** DATA IN THIS EXERCISE **
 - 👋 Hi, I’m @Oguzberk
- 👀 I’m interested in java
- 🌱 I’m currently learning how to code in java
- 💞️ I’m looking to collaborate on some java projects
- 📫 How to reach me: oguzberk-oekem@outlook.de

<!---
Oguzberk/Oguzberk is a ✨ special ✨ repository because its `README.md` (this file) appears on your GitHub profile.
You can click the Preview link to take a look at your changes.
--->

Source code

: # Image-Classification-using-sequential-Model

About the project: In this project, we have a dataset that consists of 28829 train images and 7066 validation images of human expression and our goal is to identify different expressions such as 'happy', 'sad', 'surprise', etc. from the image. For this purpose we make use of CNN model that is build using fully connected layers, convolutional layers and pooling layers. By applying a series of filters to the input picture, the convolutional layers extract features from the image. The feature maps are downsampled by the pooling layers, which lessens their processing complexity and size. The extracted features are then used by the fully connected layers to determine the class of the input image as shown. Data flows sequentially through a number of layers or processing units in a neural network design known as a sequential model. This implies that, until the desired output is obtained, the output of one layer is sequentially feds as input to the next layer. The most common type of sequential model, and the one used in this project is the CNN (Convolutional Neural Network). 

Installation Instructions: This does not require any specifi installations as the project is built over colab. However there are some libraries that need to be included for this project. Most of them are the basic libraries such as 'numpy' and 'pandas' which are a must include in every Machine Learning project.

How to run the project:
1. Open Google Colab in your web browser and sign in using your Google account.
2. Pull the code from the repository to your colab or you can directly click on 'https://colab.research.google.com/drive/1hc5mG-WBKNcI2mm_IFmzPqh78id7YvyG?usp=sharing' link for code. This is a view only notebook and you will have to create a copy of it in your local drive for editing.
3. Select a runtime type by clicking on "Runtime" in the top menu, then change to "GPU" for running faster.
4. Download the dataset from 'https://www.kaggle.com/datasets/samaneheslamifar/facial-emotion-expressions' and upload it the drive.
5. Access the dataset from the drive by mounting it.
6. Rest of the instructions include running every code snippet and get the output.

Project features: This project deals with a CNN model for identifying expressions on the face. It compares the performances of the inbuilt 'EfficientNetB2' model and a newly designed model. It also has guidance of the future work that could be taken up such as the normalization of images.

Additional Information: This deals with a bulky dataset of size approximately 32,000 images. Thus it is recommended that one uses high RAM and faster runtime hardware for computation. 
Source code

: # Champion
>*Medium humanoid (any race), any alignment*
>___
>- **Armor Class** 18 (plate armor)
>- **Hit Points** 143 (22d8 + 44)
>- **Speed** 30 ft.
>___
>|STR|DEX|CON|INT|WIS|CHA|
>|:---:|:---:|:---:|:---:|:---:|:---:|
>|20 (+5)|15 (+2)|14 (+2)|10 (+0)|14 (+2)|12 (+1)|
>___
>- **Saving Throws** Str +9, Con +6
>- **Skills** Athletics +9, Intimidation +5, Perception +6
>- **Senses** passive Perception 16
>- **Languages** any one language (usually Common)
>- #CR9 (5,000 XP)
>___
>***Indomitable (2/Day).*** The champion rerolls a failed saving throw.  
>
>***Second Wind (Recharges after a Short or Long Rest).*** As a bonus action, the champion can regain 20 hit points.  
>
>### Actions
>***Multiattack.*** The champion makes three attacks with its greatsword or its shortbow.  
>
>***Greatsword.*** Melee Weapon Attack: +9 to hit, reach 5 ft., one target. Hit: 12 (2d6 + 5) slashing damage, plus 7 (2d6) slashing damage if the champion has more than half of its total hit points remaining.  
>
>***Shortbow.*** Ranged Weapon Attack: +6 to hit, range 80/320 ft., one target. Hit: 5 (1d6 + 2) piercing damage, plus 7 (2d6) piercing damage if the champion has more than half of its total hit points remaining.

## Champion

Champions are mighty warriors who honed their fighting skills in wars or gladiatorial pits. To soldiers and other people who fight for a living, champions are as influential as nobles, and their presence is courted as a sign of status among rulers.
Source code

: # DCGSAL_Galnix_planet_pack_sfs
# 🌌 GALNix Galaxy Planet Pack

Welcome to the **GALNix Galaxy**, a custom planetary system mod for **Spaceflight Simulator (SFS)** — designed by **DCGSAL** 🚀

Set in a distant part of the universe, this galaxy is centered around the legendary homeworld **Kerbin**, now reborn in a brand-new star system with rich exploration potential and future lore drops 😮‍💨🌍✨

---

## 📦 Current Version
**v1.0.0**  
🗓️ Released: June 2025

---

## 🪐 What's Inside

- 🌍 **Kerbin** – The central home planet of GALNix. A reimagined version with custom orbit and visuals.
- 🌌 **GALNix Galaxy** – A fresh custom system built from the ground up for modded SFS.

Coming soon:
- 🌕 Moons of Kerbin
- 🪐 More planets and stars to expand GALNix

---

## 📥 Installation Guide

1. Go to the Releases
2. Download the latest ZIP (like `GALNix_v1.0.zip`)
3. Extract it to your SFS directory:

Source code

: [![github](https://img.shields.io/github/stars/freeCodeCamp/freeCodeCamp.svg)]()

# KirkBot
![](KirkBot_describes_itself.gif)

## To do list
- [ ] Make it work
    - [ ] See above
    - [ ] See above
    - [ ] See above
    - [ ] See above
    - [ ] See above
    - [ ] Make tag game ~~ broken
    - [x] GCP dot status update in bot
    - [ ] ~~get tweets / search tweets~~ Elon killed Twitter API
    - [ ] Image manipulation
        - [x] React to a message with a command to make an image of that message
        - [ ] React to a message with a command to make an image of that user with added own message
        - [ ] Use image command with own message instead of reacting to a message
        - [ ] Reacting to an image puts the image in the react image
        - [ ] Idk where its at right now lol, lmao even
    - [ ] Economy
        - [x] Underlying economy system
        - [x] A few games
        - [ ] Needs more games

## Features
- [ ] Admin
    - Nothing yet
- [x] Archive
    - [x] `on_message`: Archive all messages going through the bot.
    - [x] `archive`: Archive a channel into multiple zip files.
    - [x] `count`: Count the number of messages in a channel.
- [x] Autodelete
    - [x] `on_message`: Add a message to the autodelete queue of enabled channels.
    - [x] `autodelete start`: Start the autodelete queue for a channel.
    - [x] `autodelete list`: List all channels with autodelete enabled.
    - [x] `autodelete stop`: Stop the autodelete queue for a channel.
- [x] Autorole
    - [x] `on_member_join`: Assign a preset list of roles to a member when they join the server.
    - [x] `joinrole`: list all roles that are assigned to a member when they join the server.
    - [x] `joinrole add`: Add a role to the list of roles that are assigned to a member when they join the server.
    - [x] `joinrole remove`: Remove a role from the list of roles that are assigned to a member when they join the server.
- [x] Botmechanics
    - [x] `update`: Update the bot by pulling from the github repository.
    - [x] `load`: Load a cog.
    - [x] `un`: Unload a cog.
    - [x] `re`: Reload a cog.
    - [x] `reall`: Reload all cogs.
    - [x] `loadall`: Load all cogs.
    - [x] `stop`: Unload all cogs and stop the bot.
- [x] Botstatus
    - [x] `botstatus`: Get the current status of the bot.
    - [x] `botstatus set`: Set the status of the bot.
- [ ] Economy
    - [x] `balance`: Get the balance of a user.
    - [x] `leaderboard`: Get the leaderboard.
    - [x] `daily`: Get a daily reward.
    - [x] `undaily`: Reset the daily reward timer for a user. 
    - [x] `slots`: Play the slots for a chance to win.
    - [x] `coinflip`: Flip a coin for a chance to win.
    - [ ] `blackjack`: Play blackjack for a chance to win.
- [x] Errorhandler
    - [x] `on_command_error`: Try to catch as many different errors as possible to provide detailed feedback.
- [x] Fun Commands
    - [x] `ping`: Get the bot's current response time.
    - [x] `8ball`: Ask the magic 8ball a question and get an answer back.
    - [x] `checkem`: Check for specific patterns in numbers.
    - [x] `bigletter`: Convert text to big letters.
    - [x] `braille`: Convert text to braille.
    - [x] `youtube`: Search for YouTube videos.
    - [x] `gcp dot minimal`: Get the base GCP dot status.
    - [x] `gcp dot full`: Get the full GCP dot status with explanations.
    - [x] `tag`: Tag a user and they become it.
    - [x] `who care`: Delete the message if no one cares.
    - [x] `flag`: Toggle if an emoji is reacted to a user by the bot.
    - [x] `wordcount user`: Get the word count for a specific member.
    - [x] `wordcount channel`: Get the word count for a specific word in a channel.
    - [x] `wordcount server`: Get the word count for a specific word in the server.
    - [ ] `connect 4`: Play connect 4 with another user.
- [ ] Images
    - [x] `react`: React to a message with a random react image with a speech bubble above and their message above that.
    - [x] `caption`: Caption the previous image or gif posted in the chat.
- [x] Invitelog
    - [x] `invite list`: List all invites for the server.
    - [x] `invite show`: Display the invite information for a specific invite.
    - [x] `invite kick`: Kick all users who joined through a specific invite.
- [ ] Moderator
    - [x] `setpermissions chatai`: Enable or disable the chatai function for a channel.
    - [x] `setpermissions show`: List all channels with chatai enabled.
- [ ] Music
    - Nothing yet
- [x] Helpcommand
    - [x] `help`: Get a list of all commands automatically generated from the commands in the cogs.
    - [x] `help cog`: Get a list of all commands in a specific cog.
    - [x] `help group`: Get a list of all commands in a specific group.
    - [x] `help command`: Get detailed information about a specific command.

** EXERCISE AIM **
Going through the material, how many lines contain the word "update"? Please give only the number.

** TASK ANSWER **
2